Sexual exploitation and abuse (SEA)
Sexual exploitation is defined as an actual or attempted abuse of someone's position of vulnerability (such as a person depending on you for survival, food rations, school, books, transport or other services), differential power or trust, to obtain sexual favours, including but not only, by offering money or other social, economic or political advantages. It includes trafficking and prostitution.
Sexual abuse means the actual or threatened physical intrusion of a sexual nature, whether by force or under unequal or coercive conditions. It includes sexual slavery, pornography, child abuse and sexual assault.
UN personnel are obligated to report whenever they reasonably suspect that SEA has occurred by a fellow worker, whether in the same agency or not and whether or not within the United Nations system.
Sexual harassment (SH)
Sexual harassment affects personnel and is defined as any unwelcome conduct of a sexual nature that might reasonably be expected or be perceived to cause offence or humiliation. When such conduct interferes with work, is made a condition of employment or creates an intimidating, hostile or offensive work environment. Sexual harassment may occur in the workplace or in connection with work. While typically involving a pattern of conduct, sexual harassment may take the form of a single incident. In assessing whether the conduct causes offence, the perspective of the victim shall be considered.

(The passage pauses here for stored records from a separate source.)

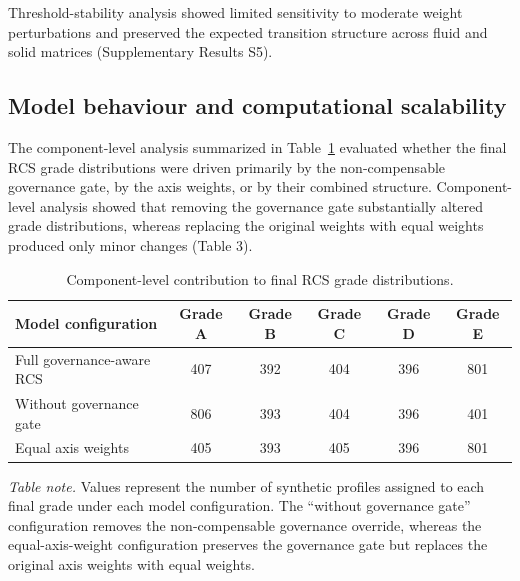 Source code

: \documentclass[preprint,12pt]{elsarticle}
\renewcommand{\arraystretch}{1.15}
\begin{document}
Threshold-stability analysis showed limited sensitivity to moderate weight perturbations and preserved the expected transition structure across fluid and solid matrices (Supplementary 
Results S5).

\subsection{Model behaviour and computational scalability}

The component-level analysis summarized in Table~\ref{tab:ablation_summary} evaluated whether the final RCS grade distributions were driven primarily by the non-compensable governance gate, 
by the axis weights, or by their combined structure. Component-level analysis showed that removing the governance gate substantially altered grade distributions, whereas replacing the original weights with equal weights produced only minor changes (Table 3).

\begin{table}[!htbp]
\caption{Component-level contribution to final RCS grade distributions.}
\label{tab:ablation_summary}
\centering

\footnotesize
\setlength{\tabcolsep}{4pt}
\renewcommand{\arraystretch}{1.12}

\begin{tabular}{@{}p{4.2cm}ccccc@{}}
\toprule
\textbf{Model configuration}
& \textbf{Grade A}
& \textbf{Grade B}
& \textbf{Grade C}
& \textbf{Grade D}
& \textbf{Grade E} \\
\midrule

Full governance-aware RCS
& 407 & 392 & 404 & 396 & 801 \\

Without governance gate
& 806 & 393 & 404 & 396 & 401 \\

Equal axis weights
& 405 & 393 & 405 & 396 & 801 \\

\bottomrule
\end{tabular}

\vspace{0.35em}

\begin{minipage}{0.92\textwidth}
\footnotesize
\textit{Table note.}
Values represent the number of synthetic profiles assigned to each final grade under each model configuration. The ``without governance gate'' configuration removes the non-compensable governance override, whereas the equal-axis-weight configuration preserves the governance gate but replaces the original axis weights with equal weights.
\end{minipage}
\end{table}
\end{document}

Sexual harassment can take various forms – from looks and words though to physical contact of a sexual nature. Examples of sexual harassment (non-exhaustive list) include: attempted or actual sexual assault, including rape; sharing or displaying sexually inappropriate images or videos in any format; sending sexually suggestive communications in any format; sharing sexual or lewd anecdotes or jokes; making inappropriate sexual gestures, such as pelvic thrusts; unwelcome touching, including pinching, patting, rubbing, or purposefully brushing up against another person; staring in a sexually suggestive manner; repeatedly asking a person for dates or asking for sex; rating a person's sexuality; making sexual comments about appearance, clothing, or body parts; name-calling or using slurs with a gender/sexual connotation; making derogatory or demeaning comments about someone's sexual orientation or gender identity.
The key difference between SEA and SH is the victim: in the case of SEA, the victim is a person of concern, or a member of the local or host community. In the case of SH, the victim is a fellow humanitarian worker, whether working with UNHCR or with another agency or partner organization. In both cases of SEA and SH, the perpetrator is a fellow humanitarian or development worker. Both forms of sexual misconduct are unacceptable, and UNHCR is committed to eradicating them from our operations and offices and ensuring that all victims receive the support they need.